PETER KARIUKI NDWIGA v REPUBLIC [2011] KEHC 3172 (KLR)
Full Case Text
REPUBLIC OF KENYA
IN THE HIGH COURT OF KENYA
AT MOMBASA
(Coram: Ojwang & Odero, JJ.)
CRIMINAL APPEAL NO. 98 OF 2007
-BETWEEN-
PETER KARIUKI NDWIGA …….…………….………. APPELLANT
AND
REPUBLIC ……………….…………………………..….. RESPONDENT
(Being an appeal from the Judgment of Ag. Senior Principal Magistrate Mrs. B.T. Jaden dated 13th June, 2007
in Criminal Case No. 3452 of 2005 at Mombasa Law Courts)
JUDGMENT
The appellant faced a charge of robbery with violence contrary to s. 296(2) of the Penal Code (Cap. 63, Laws of Kenya): the allegation being that he, while in the company of others not before the Court, on 28th August, 2005 at General Post Office in Mombasa, and while armed with pistols, robbed Juma Salim Saria of a motor vehicle, Registration No. GK AO43D, Toyota Corolla 110, silver- metallic, valued at Kshs.1. 2 million, and at or immediately before or immediately after the time of such robbery, used actual violence to the said Juma Salim Saria.

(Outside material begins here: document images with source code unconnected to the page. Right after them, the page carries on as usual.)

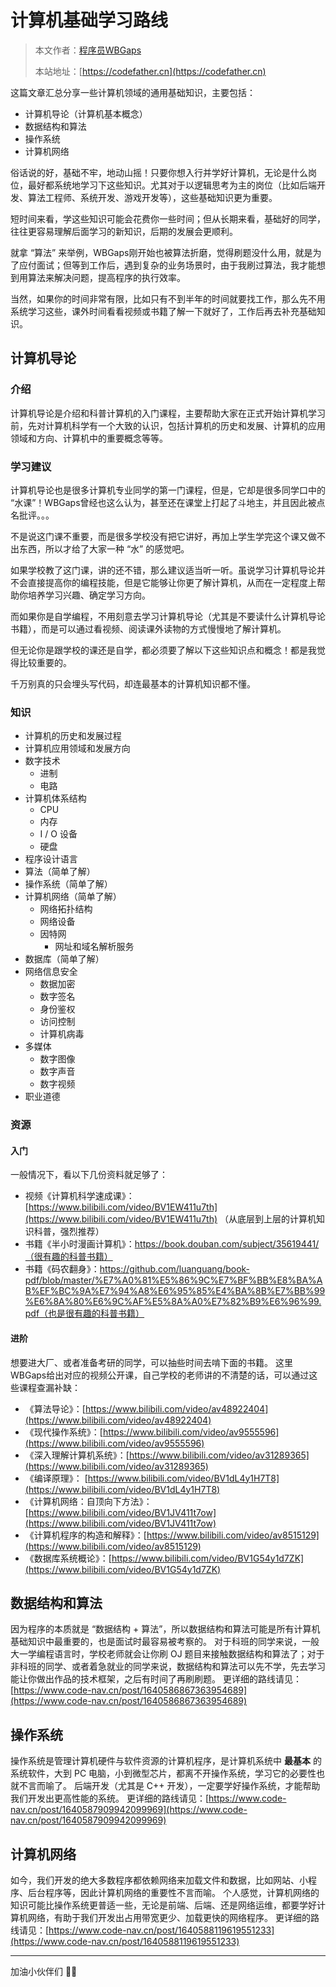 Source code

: # 计算机基础学习路线

> 本文作者：[程序员WBGaps](https://yuyuanweb.feishu.cn/wiki/Abldw5WkjidySxkKxU2cQdAtnah)
>
> 本站地址：[https://codefather.cn](https://codefather.cn)


这篇文章汇总分享一些计算机领域的通用基础知识，主要包括：

- 计算机导论（计算机基本概念）
- 数据结构和算法
- 操作系统
- 计算机网络

俗话说的好，基础不牢，地动山摇！只要你想入行并学好计算机，无论是什么岗位，最好都系统地学习下这些知识。尤其对于以逻辑思考为主的岗位（比如后端开发、算法工程师、系统开发、游戏开发等），这些基础知识更为重要。

短时间来看，学这些知识可能会花费你一些时间；但从长期来看，基础好的同学，往往更容易理解后面学习的新知识，后期的发展会更顺利。

就拿 “算法” 来举例，WBGaps刚开始也被算法折磨，觉得刷题没什么用，就是为了应付面试；但等到工作后，遇到复杂的业务场景时，由于我刷过算法，我才能想到用算法来解决问题，提高程序的执行效率。

当然，如果你的时间非常有限，比如只有不到半年的时间就要找工作，那么先不用系统学习这些，课外时间看看视频或书籍了解一下就好了，工作后再去补充基础知识。

## 计算机导论
### 介绍
计算机导论是介绍和科普计算机的入门课程，主要帮助大家在正式开始计算机学习前，先对计算机科学有一个大致的认识，包括计算机的历史和发展、计算机的应用领域和方向、计算机中的重要概念等等。

### 学习建议
计算机导论也是很多计算机专业同学的第一门课程，但是，它却是很多同学口中的 “水课”！WBGaps曾经也这么认为，甚至还在课堂上打起了斗地主，并且因此被点名批评。。。

不是说这门课不重要，而是很多学校没有把它讲好，再加上学生学完这个课又做不出东西，所以才给了大家一种 “水” 的感觉吧。

如果学校教了这门课，讲的还不错，那么建议适当听一听。虽说学习计算机导论并不会直接提高你的编程技能，但是它能够让你更了解计算机，从而在一定程度上帮助你培养学习兴趣、确定学习方向。

而如果你是自学编程，不用刻意去学习计算机导论（尤其是不要读什么计算机导论书籍），而是可以通过看视频、阅读课外读物的方式慢慢地了解计算机。

但无论你是跟学校的课还是自学，都必须要了解以下这些知识点和概念！都是我觉得比较重要的。

千万别真的只会埋头写代码，却连最基本的计算机知识都不懂。

### 知识

-  计算机的历史和发展过程 
-  计算机应用领域和发展方向 
-  数字技术 
   - 进制
   - 电路
-  计算机体系结构 
   - CPU
   - 内存
   - I / O 设备
   - 硬盘
-  程序设计语言 
-  算法（简单了解） 
-  操作系统（简单了解） 
-  计算机网络（简单了解） 
   - 网络拓扑结构
   - 网络设备
   - 因特网 
      - 网址和域名解析服务
-  数据库（简单了解） 
-  网络信息安全 
   - 数据加密
   - 数字签名
   - 身份鉴权
   - 访问控制
   - 计算机病毒
-  多媒体 
   - 数字图像
   - 数字声音
   - 数字视频
-  职业道德 

### 资源
#### 入门
一般情况下，看以下几份资料就足够了：

- 视频《计算机科学速成课》：[https://www.bilibili.com/video/BV1EW411u7th](https://www.bilibili.com/video/BV1EW411u7th) （从底层到上层的计算机知识科普，强烈推荐）
- 书籍《半小时漫画计算机》：https://book.douban.com/subject/35619441/（很有趣的科普书籍）
- 书籍《码农翻身》：https://github.com/luanguang/book-pdf/blob/master/%E7%A0%81%E5%86%9C%E7%BF%BB%E8%BA%AB%EF%BC%9A%E7%94%A8%E6%95%85%E4%BA%8B%E7%BB%99%E6%8A%80%E6%9C%AF%E5%8A%A0%E7%82%B9%E6%96%99.pdf（也是很有趣的科普书籍）

#### 进阶
想要进大厂、或者准备考研的同学，可以抽些时间去啃下面的书籍。
这里WBGaps给出对应的视频公开课，自己学校的老师讲的不清楚的话，可以通过这些课程查漏补缺：

- 《算法导论》：[https://www.bilibili.com/video/av48922404](https://www.bilibili.com/video/av48922404)
- 《现代操作系统》：[https://www.bilibili.com/video/av9555596](https://www.bilibili.com/video/av9555596)
- 《深入理解计算机系统》：[https://www.bilibili.com/video/av31289365](https://www.bilibili.com/video/av31289365)
- 《编译原理》： [https://www.bilibili.com/video/BV1dL4y1H7T8](https://www.bilibili.com/video/BV1dL4y1H7T8)
- 《计算机网络：自顶向下方法》：[https://www.bilibili.com/video/BV1JV411t7ow](https://www.bilibili.com/video/BV1JV411t7ow)
- 《计算机程序的构造和解释》：[https://www.bilibili.com/video/av8515129](https://www.bilibili.com/video/av8515129)
- 《数据库系统概论》：[https://www.bilibili.com/video/BV1G54y1d7ZK](https://www.bilibili.com/video/BV1G54y1d7ZK)

## 数据结构和算法
因为程序的本质就是 “数据结构 + 算法”，所以数据结构和算法可能是所有计算机基础知识中最重要的，也是面试时最容易被考察的。
对于科班的同学来说，一般大一学编程语言时，学校老师就会让你刷 OJ 题目来接触数据结构和算法了；对于非科班的同学、或者着急就业的同学来说，数据结构和算法可以先不学，先去学习能让你做出作品的技术框架，之后有时间了再刷刷题。
更详细的路线请见：[https://www.code-nav.cn/post/1640586867363954689](https://www.code-nav.cn/post/1640586867363954689)

## 操作系统
操作系统是管理计算机硬件与软件资源的计算机程序，是计算机系统中 **最基本** 的系统软件，大到 PC 电脑，小到微型芯片，都离不开操作系统，学习它的必要性也就不言而喻了。
后端开发（尤其是 C++ 开发），一定要学好操作系统，才能帮助我们开发出更高性能的系统。
更详细的路线请见：[https://www.code-nav.cn/post/1640587909942099969](https://www.code-nav.cn/post/1640587909942099969)

## 计算机网络
如今，我们开发的绝大多数程序都依赖网络来加载文件和数据，比如网站、小程序、后台程序等，因此计算机网络的重要性不言而喻。
个人感觉，计算机网络的知识可能比操作系统更普适一些，无论是前端、后端、还是网络运维，都要学好计算机网络，有助于我们开发出占用带宽更少、加载更快的网络程序。
更详细的路线请见：[https://www.code-nav.cn/post/1640588119619551233](https://www.code-nav.cn/post/1640588119619551233)

---


加油小伙伴们 💪🏻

In coming up to her final findings, the learned magistrate thus considered the evidence:
“The accused has been identified by the complainant. The circumstances of the identification make it clear that he saw the accused well. The area was lit. The dent on the forehead, facial and general appearance of the accused, were all pointed out by the complainant …. The complainant and the accused did not know each other before. The question of … malice does not arise. The defence is therefore, in the view of this Court, not believable …. It is the duty of the prosecution to prove their case beyond reasonable doubts. This has been done. The defence raised does not cast any reasonable doubts on the prosecution case …. I find the accused guilty as charged and convict him accordingly.”
In his amended grounds of appeal, the appellant states as follows:
(i)there had been no positive identification of him as a suspect;
(ii)the trial Court failed to consider the fact that the identification parade was not conducted fairly;
(iii)the trial Court failed to take into account the fact that his arrest bore no relation to the instant case;
(iv)the case “was poorly investigated”;
(v)the trial Court arrived at its finding “through [a] fundamental misdirection”;
(vi)the prosecution case was not proved beyond all reasonable doubts;
(vii)the Court failed to consider the defence evidence.
The substance of the appellant’s case was made in a set of pre-written submissions. He submitted that since “the [robbery] incident took less that a minute”, “how could [the complainant] have [had] … ample opportunity to have a [graphic picture] of the whole episode?” The appellant submitted: “It should be considered that the duration of observation was very short; definitely he was scared ….”
Of the entire prosecution evidence, the appellant wrote: “…. I wish to conclude that the prosecution evidence of all witnesses was at best sketchy and inconclusive ….”
Learned counsel Mr. Onserio, for the respondent, contested the appeal, and urged from the evidence, that during the robbery, the appellant had a pistol, which he held to the complainant’s head; the motor vehicle in which the incident took place was then stationary; the locus in quo was well-lit, lights being security lights, and others installed in neighbouring buildings. The appellant, at the time, subjected the complainant to orders demanding certain courses of action, and this is the time the complainant was able to observe his face which was unmasked; the complainant was able to describe the scarred features of the appellant’s appearance; he was also able to identify the appellant at the identification parade.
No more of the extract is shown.